■ **EXERCISE AIM**
Each record below should be returned word for word, with no pictures included.

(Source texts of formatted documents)
'''
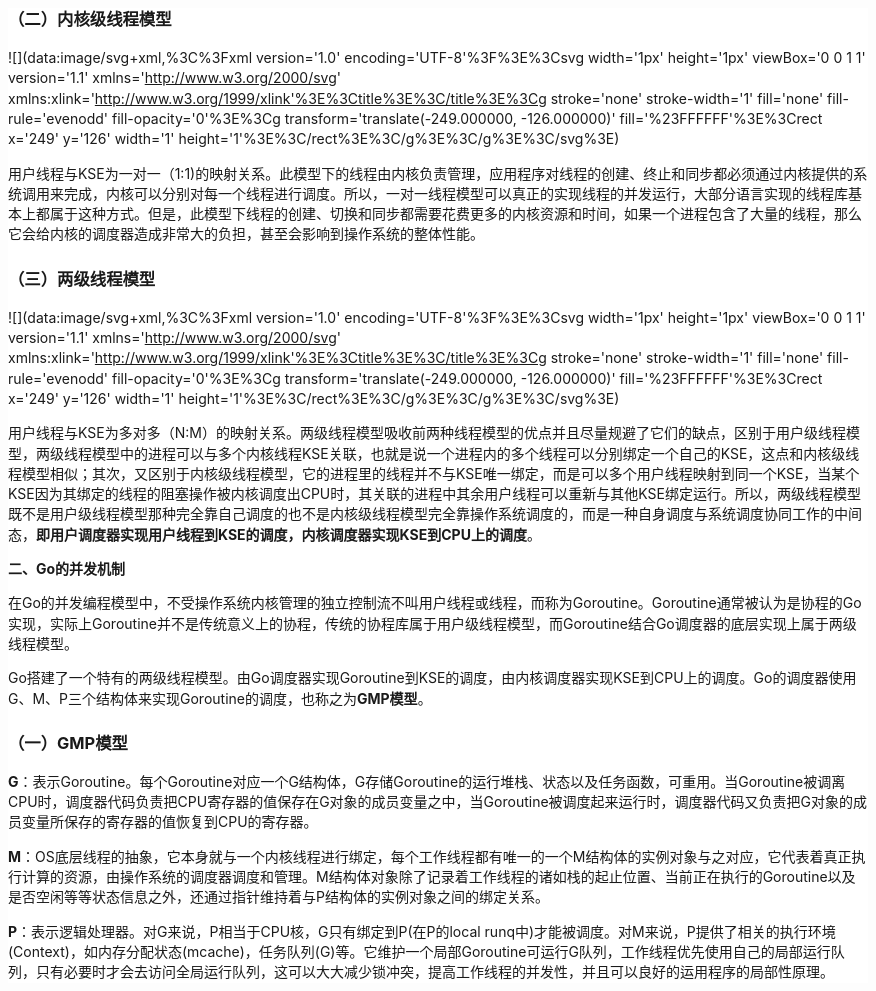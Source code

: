 
### **（二）内核级线程模型**

  

![](data:image/svg+xml,%3C%3Fxml version='1.0' encoding='UTF-8'%3F%3E%3Csvg width='1px' height='1px' viewBox='0 0 1 1' version='1.1' xmlns='http://www.w3.org/2000/svg' xmlns:xlink='http://www.w3.org/1999/xlink'%3E%3Ctitle%3E%3C/title%3E%3Cg stroke='none' stroke-width='1' fill='none' fill-rule='evenodd' fill-opacity='0'%3E%3Cg transform='translate(-249.000000, -126.000000)' fill='%23FFFFFF'%3E%3Crect x='249' y='126' width='1' height='1'%3E%3C/rect%3E%3C/g%3E%3C/g%3E%3C/svg%3E)

  

用户线程与KSE为一对一（1:1)的映射关系。此模型下的线程由内核负责管理，应用程序对线程的创建、终止和同步都必须通过内核提供的系统调用来完成，内核可以分别对每一个线程进行调度。所以，一对一线程模型可以真正的实现线程的并发运行，大部分语言实现的线程库基本上都属于这种方式。但是，此模型下线程的创建、切换和同步都需要花费更多的内核资源和时间，如果一个进程包含了大量的线程，那么它会给内核的调度器造成非常大的负担，甚至会影响到操作系统的整体性能。

  

  

### **（三）两级线程模型**

  

![](data:image/svg+xml,%3C%3Fxml version='1.0' encoding='UTF-8'%3F%3E%3Csvg width='1px' height='1px' viewBox='0 0 1 1' version='1.1' xmlns='http://www.w3.org/2000/svg' xmlns:xlink='http://www.w3.org/1999/xlink'%3E%3Ctitle%3E%3C/title%3E%3Cg stroke='none' stroke-width='1' fill='none' fill-rule='evenodd' fill-opacity='0'%3E%3Cg transform='translate(-249.000000, -126.000000)' fill='%23FFFFFF'%3E%3Crect x='249' y='126' width='1' height='1'%3E%3C/rect%3E%3C/g%3E%3C/g%3E%3C/svg%3E)

  

用户线程与KSE为多对多（N:M）的映射关系。两级线程模型吸收前两种线程模型的优点并且尽量规避了它们的缺点，区别于用户级线程模型，两级线程模型中的进程可以与多个内核线程KSE关联，也就是说一个进程内的多个线程可以分别绑定一个自己的KSE，这点和内核级线程模型相似；其次，又区别于内核级线程模型，它的进程里的线程并不与KSE唯一绑定，而是可以多个用户线程映射到同一个KSE，当某个KSE因为其绑定的线程的阻塞操作被内核调度出CPU时，其关联的进程中其余用户线程可以重新与其他KSE绑定运行。所以，两级线程模型既不是用户级线程模型那种完全靠自己调度的也不是内核级线程模型完全靠操作系统调度的，而是一种自身调度与系统调度协同工作的中间态，**即用户调度器实现用户线程到KSE的调度，内核调度器实现KSE到CPU上的调度**。

  

  

**二、Go的并发机制**

  

在Go的并发编程模型中，不受操作系统内核管理的独立控制流不叫用户线程或线程，而称为Goroutine。Goroutine通常被认为是协程的Go实现，实际上Goroutine并不是传统意义上的协程，传统的协程库属于用户级线程模型，而Goroutine结合Go调度器的底层实现上属于两级线程模型。

  

Go搭建了一个特有的两级线程模型。由Go调度器实现Goroutine到KSE的调度，由内核调度器实现KSE到CPU上的调度。Go的调度器使用G、M、P三个结构体来实现Goroutine的调度，也称之为**GMP模型**。

  

### **（一）GMP模型**

  

**G**：表示Goroutine。每个Goroutine对应一个G结构体，G存储Goroutine的运行堆栈、状态以及任务函数，可重用。当Goroutine被调离CPU时，调度器代码负责把CPU寄存器的值保存在G对象的成员变量之中，当Goroutine被调度起来运行时，调度器代码又负责把G对象的成员变量所保存的寄存器的值恢复到CPU的寄存器。

  

**M**：OS底层线程的抽象，它本身就与一个内核线程进行绑定，每个工作线程都有唯一的一个M结构体的实例对象与之对应，它代表着真正执行计算的资源，由操作系统的调度器调度和管理。M结构体对象除了记录着工作线程的诸如栈的起止位置、当前正在执行的Goroutine以及是否空闲等等状态信息之外，还通过指针维持着与P结构体的实例对象之间的绑定关系。

  

**P**：表示逻辑处理器。对G来说，P相当于CPU核，G只有绑定到P(在P的local runq中)才能被调度。对M来说，P提供了相关的执行环境(Context)，如内存分配状态(mcache)，任务队列(G)等。它维护一个局部Goroutine可运行G队列，工作线程优先使用自己的局部运行队列，只有必要时才会去访问全局运行队列，这可以大大减少锁冲突，提高工作线程的并发性，并且可以良好的运用程序的局部性原理。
'''
■ **OUTPUT BELOW**
Source code

: 
### **（二）内核级线程模型**

  

![](data:image/svg+xml,%3C%3Fxml version='1.0' encoding='UTF-8'%3F%3E%3Csvg width='1px' height='1px' viewBox='0 0 1 1' version='1.1' xmlns='http://www.w3.org/2000/svg' xmlns:xlink='http://www.w3.org/1999/xlink'%3E%3Ctitle%3E%3C/title%3E%3Cg stroke='none' stroke-width='1' fill='none' fill-rule='evenodd' fill-opacity='0'%3E%3Cg transform='translate(-249.000000, -126.000000)' fill='%23FFFFFF'%3E%3Crect x='249' y='126' width='1' height='1'%3E%3C/rect%3E%3C/g%3E%3C/g%3E%3C/svg%3E)

  

用户线程与KSE为一对一（1:1)的映射关系。此模型下的线程由内核负责管理，应用程序对线程的创建、终止和同步都必须通过内核提供的系统调用来完成，内核可以分别对每一个线程进行调度。所以，一对一线程模型可以真正的实现线程的并发运行，大部分语言实现的线程库基本上都属于这种方式。但是，此模型下线程的创建、切换和同步都需要花费更多的内核资源和时间，如果一个进程包含了大量的线程，那么它会给内核的调度器造成非常大的负担，甚至会影响到操作系统的整体性能。

  

  

### **（三）两级线程模型**

  

![](data:image/svg+xml,%3C%3Fxml version='1.0' encoding='UTF-8'%3F%3E%3Csvg width='1px' height='1px' viewBox='0 0 1 1' version='1.1' xmlns='http://www.w3.org/2000/svg' xmlns:xlink='http://www.w3.org/1999/xlink'%3E%3Ctitle%3E%3C/title%3E%3Cg stroke='none' stroke-width='1' fill='none' fill-rule='evenodd' fill-opacity='0'%3E%3Cg transform='translate(-249.000000, -126.000000)' fill='%23FFFFFF'%3E%3Crect x='249' y='126' width='1' height='1'%3E%3C/rect%3E%3C/g%3E%3C/g%3E%3C/svg%3E)

  

用户线程与KSE为多对多（N:M）的映射关系。两级线程模型吸收前两种线程模型的优点并且尽量规避了它们的缺点，区别于用户级线程模型，两级线程模型中的进程可以与多个内核线程KSE关联，也就是说一个进程内的多个线程可以分别绑定一个自己的KSE，这点和内核级线程模型相似；其次，又区别于内核级线程模型，它的进程里的线程并不与KSE唯一绑定，而是可以多个用户线程映射到同一个KSE，当某个KSE因为其绑定的线程的阻塞操作被内核调度出CPU时，其关联的进程中其余用户线程可以重新与其他KSE绑定运行。所以，两级线程模型既不是用户级线程模型那种完全靠自己调度的也不是内核级线程模型完全靠操作系统调度的，而是一种自身调度与系统调度协同工作的中间态，**即用户调度器实现用户线程到KSE的调度，内核调度器实现KSE到CPU上的调度**。

  

  

**二、Go的并发机制**

  

在Go的并发编程模型中，不受操作系统内核管理的独立控制流不叫用户线程或线程，而称为Goroutine。Goroutine通常被认为是协程的Go实现，实际上Goroutine并不是传统意义上的协程，传统的协程库属于用户级线程模型，而Goroutine结合Go调度器的底层实现上属于两级线程模型。

  

Go搭建了一个特有的两级线程模型。由Go调度器实现Goroutine到KSE的调度，由内核调度器实现KSE到CPU上的调度。Go的调度器使用G、M、P三个结构体来实现Goroutine的调度，也称之为**GMP模型**。

  

### **（一）GMP模型**

  

**G**：表示Goroutine。每个Goroutine对应一个G结构体，G存储Goroutine的运行堆栈、状态以及任务函数，可重用。当Goroutine被调离CPU时，调度器代码负责把CPU寄存器的值保存在G对象的成员变量之中，当Goroutine被调度起来运行时，调度器代码又负责把G对象的成员变量所保存的寄存器的值恢复到CPU的寄存器。

  

**M**：OS底层线程的抽象，它本身就与一个内核线程进行绑定，每个工作线程都有唯一的一个M结构体的实例对象与之对应，它代表着真正执行计算的资源，由操作系统的调度器调度和管理。M结构体对象除了记录着工作线程的诸如栈的起止位置、当前正在执行的Goroutine以及是否空闲等等状态信息之外，还通过指针维持着与P结构体的实例对象之间的绑定关系。

  

**P**：表示逻辑处理器。对G来说，P相当于CPU核，G只有绑定到P(在P的local runq中)才能被调度。对M来说，P提供了相关的执行环境(Context)，如内存分配状态(mcache)，任务队列(G)等。它维护一个局部Goroutine可运行G队列，工作线程优先使用自己的局部运行队列，只有必要时才会去访问全局运行队列，这可以大大减少锁冲突，提高工作线程的并发性，并且可以良好的运用程序的局部性原理。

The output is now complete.